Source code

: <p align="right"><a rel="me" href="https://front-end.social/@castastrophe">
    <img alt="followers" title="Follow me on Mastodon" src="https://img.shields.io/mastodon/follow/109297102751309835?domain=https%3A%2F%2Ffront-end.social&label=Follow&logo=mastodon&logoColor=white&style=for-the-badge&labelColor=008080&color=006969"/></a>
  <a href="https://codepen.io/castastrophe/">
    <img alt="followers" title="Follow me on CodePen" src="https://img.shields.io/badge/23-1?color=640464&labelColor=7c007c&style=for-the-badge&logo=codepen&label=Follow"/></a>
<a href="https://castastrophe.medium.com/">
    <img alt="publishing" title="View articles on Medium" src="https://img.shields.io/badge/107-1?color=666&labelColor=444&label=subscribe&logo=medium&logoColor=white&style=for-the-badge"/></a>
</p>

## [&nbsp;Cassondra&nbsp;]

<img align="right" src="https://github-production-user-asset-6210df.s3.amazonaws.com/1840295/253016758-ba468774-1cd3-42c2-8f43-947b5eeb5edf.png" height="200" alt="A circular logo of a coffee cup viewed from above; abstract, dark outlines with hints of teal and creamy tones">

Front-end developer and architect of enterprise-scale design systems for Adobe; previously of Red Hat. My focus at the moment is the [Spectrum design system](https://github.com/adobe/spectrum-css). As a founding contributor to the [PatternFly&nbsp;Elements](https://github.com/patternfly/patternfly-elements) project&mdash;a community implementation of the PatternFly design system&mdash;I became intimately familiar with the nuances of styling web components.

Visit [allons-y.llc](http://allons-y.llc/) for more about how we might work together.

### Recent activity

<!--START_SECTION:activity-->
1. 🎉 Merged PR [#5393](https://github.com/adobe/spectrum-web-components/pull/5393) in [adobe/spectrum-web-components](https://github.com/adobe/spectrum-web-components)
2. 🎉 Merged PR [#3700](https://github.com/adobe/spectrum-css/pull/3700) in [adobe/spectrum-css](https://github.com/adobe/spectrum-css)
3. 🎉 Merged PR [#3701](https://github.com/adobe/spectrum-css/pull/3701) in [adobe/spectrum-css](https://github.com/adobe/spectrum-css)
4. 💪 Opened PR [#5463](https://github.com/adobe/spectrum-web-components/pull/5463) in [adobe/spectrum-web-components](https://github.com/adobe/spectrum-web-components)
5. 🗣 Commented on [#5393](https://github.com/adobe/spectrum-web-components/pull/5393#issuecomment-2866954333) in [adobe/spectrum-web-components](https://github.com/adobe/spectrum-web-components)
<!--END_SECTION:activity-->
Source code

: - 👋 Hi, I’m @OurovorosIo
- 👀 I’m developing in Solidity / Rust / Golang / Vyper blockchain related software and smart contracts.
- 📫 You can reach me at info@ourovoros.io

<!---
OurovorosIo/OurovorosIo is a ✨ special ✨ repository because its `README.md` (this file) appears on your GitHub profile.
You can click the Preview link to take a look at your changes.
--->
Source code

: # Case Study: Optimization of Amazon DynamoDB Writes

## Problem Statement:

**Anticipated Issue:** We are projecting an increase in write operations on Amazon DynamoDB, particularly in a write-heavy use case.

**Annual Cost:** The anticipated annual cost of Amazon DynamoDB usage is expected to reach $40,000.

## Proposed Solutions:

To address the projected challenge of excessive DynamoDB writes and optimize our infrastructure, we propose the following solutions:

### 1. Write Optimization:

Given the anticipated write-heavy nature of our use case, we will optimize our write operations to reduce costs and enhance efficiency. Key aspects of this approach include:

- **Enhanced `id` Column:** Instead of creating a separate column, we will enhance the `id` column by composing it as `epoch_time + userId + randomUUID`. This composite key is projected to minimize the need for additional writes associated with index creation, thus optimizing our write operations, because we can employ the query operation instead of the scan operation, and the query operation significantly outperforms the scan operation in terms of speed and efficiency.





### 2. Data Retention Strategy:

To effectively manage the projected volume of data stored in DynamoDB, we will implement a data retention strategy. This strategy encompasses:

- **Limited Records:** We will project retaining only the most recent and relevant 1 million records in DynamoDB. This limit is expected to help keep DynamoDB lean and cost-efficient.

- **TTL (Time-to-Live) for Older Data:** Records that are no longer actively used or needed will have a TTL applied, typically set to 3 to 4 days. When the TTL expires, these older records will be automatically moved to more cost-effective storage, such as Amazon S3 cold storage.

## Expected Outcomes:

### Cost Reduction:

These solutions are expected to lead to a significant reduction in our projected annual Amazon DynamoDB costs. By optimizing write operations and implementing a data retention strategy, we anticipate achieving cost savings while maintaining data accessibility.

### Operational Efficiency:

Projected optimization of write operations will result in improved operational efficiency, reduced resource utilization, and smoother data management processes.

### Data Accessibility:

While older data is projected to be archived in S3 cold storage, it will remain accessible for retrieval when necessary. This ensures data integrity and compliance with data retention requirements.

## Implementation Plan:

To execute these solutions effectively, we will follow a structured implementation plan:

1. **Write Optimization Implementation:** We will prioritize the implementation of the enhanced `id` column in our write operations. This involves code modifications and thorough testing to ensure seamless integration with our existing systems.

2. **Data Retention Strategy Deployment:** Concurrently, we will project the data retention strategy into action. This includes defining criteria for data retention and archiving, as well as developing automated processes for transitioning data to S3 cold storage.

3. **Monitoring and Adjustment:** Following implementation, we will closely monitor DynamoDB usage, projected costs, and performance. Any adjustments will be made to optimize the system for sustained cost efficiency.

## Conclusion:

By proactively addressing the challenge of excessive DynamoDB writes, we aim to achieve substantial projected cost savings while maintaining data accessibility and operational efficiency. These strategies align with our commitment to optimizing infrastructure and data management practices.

▶ **PROBLEM DETAILS**
Please quote the data above in full, with no line missing.

▶ **RESULT**
Source code

: <p align="right"><a rel="me" href="https://front-end.social/@castastrophe">
    <img alt="followers" title="Follow me on Mastodon" src="https://img.shields.io/mastodon/follow/109297102751309835?domain=https%3A%2F%2Ffront-end.social&label=Follow&logo=mastodon&logoColor=white&style=for-the-badge&labelColor=008080&color=006969"/></a>
  <a href="https://codepen.io/castastrophe/">
    <img alt="followers" title="Follow me on CodePen" src="https://img.shields.io/badge/23-1?color=640464&labelColor=7c007c&style=for-the-badge&logo=codepen&label=Follow"/></a>
<a href="https://castastrophe.medium.com/">
    <img alt="publishing" title="View articles on Medium" src="https://img.shields.io/badge/107-1?color=666&labelColor=444&label=subscribe&logo=medium&logoColor=white&style=for-the-badge"/></a>
</p>

## [&nbsp;Cassondra&nbsp;]

<img align="right" src="https://github-production-user-asset-6210df.s3.amazonaws.com/1840295/253016758-ba468774-1cd3-42c2-8f43-947b5eeb5edf.png" height="200" alt="A circular logo of a coffee cup viewed from above; abstract, dark outlines with hints of teal and creamy tones">

Front-end developer and architect of enterprise-scale design systems for Adobe; previously of Red Hat. My focus at the moment is the [Spectrum design system](https://github.com/adobe/spectrum-css). As a founding contributor to the [PatternFly&nbsp;Elements](https://github.com/patternfly/patternfly-elements) project&mdash;a community implementation of the PatternFly design system&mdash;I became intimately familiar with the nuances of styling web components.

Visit [allons-y.llc](http://allons-y.llc/) for more about how we might work together.

### Recent activity

<!--START_SECTION:activity-->
1. 🎉 Merged PR [#5393](https://github.com/adobe/spectrum-web-components/pull/5393) in [adobe/spectrum-web-components](https://github.com/adobe/spectrum-web-components)
2. 🎉 Merged PR [#3700](https://github.com/adobe/spectrum-css/pull/3700) in [adobe/spectrum-css](https://github.com/adobe/spectrum-css)
3. 🎉 Merged PR [#3701](https://github.com/adobe/spectrum-css/pull/3701) in [adobe/spectrum-css](https://github.com/adobe/spectrum-css)
4. 💪 Opened PR [#5463](https://github.com/adobe/spectrum-web-components/pull/5463) in [adobe/spectrum-web-components](https://github.com/adobe/spectrum-web-components)
5. 🗣 Commented on [#5393](https://github.com/adobe/spectrum-web-components/pull/5393#issuecomment-2866954333) in [adobe/spectrum-web-components](https://github.com/adobe/spectrum-web-components)
<!--END_SECTION:activity-->
Source code

: - 👋 Hi, I’m @OurovorosIo
- 👀 I’m developing in Solidity / Rust / Golang / Vyper blockchain related software and smart contracts.
- 📫 You can reach me at info@ourovoros.io

<!---
OurovorosIo/OurovorosIo is a ✨ special ✨ repository because its `README.md` (this file) appears on your GitHub profile.
You can click the Preview link to take a look at your changes.
--->
Source code

: # Case Study: Optimization of Amazon DynamoDB Writes

## Problem Statement:

**Anticipated Issue:** We are projecting an increase in write operations on Amazon DynamoDB, particularly in a write-heavy use case.

**Annual Cost:** The anticipated annual cost of Amazon DynamoDB usage is expected to reach $40,000.

## Proposed Solutions:

To address the projected challenge of excessive DynamoDB writes and optimize our infrastructure, we propose the following solutions:

### 1. Write Optimization:

Given the anticipated write-heavy nature of our use case, we will optimize our write operations to reduce costs and enhance efficiency. Key aspects of this approach include:

- **Enhanced `id` Column:** Instead of creating a separate column, we will enhance the `id` column by composing it as `epoch_time + userId + randomUUID`. This composite key is projected to minimize the need for additional writes associated with index creation, thus optimizing our write operations, because we can employ the query operation instead of the scan operation, and the query operation significantly outperforms the scan operation in terms of speed and efficiency.





### 2. Data Retention Strategy:

To effectively manage the projected volume of data stored in DynamoDB, we will implement a data retention strategy. This strategy encompasses:

- **Limited Records:** We will project retaining only the most recent and relevant 1 million records in DynamoDB. This limit is expected to help keep DynamoDB lean and cost-efficient.

- **TTL (Time-to-Live) for Older Data:** Records that are no longer actively used or needed will have a TTL applied, typically set to 3 to 4 days. When the TTL expires, these older records will be automatically moved to more cost-effective storage, such as Amazon S3 cold storage.

## Expected Outcomes:

### Cost Reduction:

These solutions are expected to lead to a significant reduction in our projected annual Amazon DynamoDB costs. By optimizing write operations and implementing a data retention strategy, we anticipate achieving cost savings while maintaining data accessibility.

### Operational Efficiency:

Projected optimization of write operations will result in improved operational efficiency, reduced resource utilization, and smoother data management processes.

### Data Accessibility:

While older data is projected to be archived in S3 cold storage, it will remain accessible for retrieval when necessary. This ensures data integrity and compliance with data retention requirements.

## Implementation Plan:

To execute these solutions effectively, we will follow a structured implementation plan:

1. **Write Optimization Implementation:** We will prioritize the implementation of the enhanced `id` column in our write operations. This involves code modifications and thorough testing to ensure seamless integration with our existing systems.

2. **Data Retention Strategy Deployment:** Concurrently, we will project the data retention strategy into action. This includes defining criteria for data retention and archiving, as well as developing automated processes for transitioning data to S3 cold storage.

3. **Monitoring and Adjustment:** Following implementation, we will closely monitor DynamoDB usage, projected costs, and performance. Any adjustments will be made to optimize the system for sustained cost efficiency.

## Conclusion:

By proactively addressing the challenge of excessive DynamoDB writes, we aim to achieve substantial projected cost savings while maintaining data accessibility and operational efficiency. These strategies align with our commitment to optimizing infrastructure and data management practices.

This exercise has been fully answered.